Las historias de sus víctimas
No fue un caso aislado. Apenas seis días después, Ricky DeLong, de 21 años, falleció en circunstancias extrañas tras una revisión médica encabezada también por Swango. La autopsia reveló un hallazgo escalofriante. Tenía una bola de gasa introducida en la garganta. Nadie supo explicar cómo había llegado allí.
Una semana más tarde, el 7 de febrero, una mujer anciana llamada Rena Cooper ingresó con un dolor lumbar leve. Le suministraron analgésicos. Al poco tiempo, sufrió una serie de convulsiones incontrolables. Una estudiante de enfermería, que había visto al residente salir apresuradamente de la habitación, intervino a tiempo y logró estabilizarla. Esa intervención fue crucial. Evitó una muerte más y dio lugar a una investigación interna.
El hospital —presionado por el personal de enfermería— abrió un expediente. Pero, al igual que en su etapa universitaria, los indicios no bastaron para una sanción. Swango no fue denunciado. Tampoco removido. La única consecuencia fue la cancelación de su residencia, motivada poco después por un episodio que ya no podía ser ignorado: el envenenamiento masivo de colegas.
Era una jornada intensa, y el joven médico apareció en la sala de descanso con un cubo de pollo frito. Varias piezas para compartir. Una cortesía. En minutos, cinco de sus compañeros comenzaron a experimentar vómitos, diarreas severas y, en algunos casos, desmayos. Todos presentaban signos compatibles con intoxicación por arsénico.

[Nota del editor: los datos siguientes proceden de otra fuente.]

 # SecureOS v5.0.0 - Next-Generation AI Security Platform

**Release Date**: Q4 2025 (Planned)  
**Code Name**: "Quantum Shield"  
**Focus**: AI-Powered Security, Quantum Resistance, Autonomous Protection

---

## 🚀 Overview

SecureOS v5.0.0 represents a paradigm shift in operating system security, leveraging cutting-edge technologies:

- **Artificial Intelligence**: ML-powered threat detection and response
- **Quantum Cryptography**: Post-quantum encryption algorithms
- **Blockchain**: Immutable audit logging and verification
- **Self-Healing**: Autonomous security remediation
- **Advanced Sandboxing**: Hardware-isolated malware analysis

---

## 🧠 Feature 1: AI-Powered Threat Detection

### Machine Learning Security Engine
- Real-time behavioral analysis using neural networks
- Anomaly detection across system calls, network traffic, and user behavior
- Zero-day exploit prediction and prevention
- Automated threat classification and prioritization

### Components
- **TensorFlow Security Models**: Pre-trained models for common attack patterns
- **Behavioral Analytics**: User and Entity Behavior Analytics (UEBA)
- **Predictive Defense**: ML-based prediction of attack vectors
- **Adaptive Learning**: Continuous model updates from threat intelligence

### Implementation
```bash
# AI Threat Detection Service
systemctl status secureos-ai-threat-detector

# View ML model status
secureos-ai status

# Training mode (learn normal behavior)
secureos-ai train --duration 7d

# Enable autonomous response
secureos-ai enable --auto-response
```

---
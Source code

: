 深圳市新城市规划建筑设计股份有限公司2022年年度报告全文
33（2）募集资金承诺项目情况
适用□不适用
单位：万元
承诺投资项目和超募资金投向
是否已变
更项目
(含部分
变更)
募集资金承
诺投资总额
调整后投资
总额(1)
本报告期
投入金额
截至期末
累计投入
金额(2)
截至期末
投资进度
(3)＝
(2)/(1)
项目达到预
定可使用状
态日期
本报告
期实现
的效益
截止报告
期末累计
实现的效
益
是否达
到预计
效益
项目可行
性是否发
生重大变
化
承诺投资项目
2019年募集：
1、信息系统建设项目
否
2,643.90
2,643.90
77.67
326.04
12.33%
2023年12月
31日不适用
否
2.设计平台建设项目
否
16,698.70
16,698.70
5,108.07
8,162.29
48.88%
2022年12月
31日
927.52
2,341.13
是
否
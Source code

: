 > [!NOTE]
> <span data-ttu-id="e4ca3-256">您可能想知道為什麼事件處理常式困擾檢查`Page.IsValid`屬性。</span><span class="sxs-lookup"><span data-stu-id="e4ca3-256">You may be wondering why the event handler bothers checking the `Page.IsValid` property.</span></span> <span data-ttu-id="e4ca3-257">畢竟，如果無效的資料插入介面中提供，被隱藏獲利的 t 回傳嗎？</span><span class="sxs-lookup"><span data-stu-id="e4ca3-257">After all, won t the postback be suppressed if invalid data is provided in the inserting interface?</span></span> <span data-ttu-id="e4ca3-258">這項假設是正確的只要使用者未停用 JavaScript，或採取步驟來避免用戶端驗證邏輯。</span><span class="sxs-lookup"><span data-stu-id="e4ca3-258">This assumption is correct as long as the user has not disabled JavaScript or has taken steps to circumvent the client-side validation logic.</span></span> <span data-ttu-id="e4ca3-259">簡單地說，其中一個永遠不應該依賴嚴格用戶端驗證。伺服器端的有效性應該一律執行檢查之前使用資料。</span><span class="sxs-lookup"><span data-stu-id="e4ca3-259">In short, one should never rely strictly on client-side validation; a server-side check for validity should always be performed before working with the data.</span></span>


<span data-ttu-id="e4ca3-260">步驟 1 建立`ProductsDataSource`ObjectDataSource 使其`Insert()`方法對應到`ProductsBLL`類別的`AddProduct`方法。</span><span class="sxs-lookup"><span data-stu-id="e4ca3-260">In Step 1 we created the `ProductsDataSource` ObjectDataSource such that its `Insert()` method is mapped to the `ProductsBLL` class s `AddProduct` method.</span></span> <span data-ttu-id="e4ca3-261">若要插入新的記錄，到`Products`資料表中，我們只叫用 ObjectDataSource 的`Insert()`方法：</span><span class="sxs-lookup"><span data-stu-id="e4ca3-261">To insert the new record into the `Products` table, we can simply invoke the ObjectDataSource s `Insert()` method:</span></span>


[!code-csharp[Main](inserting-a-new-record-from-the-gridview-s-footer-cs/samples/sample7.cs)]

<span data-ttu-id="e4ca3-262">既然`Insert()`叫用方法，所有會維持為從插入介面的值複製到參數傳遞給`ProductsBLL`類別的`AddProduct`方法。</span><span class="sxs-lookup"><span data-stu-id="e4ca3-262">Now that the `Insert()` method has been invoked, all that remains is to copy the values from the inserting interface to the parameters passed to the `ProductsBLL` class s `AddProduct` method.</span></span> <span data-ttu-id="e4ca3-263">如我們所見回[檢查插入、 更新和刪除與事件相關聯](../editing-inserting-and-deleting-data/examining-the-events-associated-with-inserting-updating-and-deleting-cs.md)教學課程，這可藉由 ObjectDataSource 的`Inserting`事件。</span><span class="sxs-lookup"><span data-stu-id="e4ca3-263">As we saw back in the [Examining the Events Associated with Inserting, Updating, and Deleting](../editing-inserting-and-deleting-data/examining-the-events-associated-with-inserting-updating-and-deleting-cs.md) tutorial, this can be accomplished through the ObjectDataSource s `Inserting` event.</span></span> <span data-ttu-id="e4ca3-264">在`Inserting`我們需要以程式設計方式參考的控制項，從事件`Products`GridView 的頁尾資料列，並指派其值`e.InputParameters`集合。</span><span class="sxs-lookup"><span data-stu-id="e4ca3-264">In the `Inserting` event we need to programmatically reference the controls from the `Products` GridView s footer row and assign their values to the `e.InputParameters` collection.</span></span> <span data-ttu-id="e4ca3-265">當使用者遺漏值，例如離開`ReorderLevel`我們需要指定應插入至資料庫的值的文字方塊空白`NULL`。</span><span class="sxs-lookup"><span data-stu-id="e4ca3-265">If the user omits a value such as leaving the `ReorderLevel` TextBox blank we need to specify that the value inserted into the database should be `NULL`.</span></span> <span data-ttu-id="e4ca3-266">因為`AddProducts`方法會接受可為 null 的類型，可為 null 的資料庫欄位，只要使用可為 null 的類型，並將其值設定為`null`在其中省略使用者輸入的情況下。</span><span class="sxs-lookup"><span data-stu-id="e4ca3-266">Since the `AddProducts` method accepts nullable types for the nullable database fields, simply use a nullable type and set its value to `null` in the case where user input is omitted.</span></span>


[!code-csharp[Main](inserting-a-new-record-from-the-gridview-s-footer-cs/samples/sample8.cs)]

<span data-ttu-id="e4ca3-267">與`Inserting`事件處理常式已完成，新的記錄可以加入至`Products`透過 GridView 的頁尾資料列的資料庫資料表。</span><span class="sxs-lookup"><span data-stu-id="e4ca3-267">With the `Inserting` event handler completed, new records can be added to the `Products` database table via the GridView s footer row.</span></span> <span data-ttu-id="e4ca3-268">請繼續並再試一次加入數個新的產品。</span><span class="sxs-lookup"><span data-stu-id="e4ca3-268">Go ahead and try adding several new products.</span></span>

La carrera del “doctor arsénico”
Sin residencia y con un historial sospechoso, Swango regresó a Quincy, donde consiguió empleo como técnico de emergencias en el Servicio de Ambulancias del Condado de Adams. Fue entonces cuando repitió el patrón. Esta vez, con una caja de donas. Los paramédicos enfermaron violentamente. Sus colegas, hartos del miedo, decidieron tenderle una trampa. Dejaron una jarra de té helado sin azúcar en la sala. Tras su paso, el líquido sabía dulce. Lo analizaron. Arsénico. Otra vez.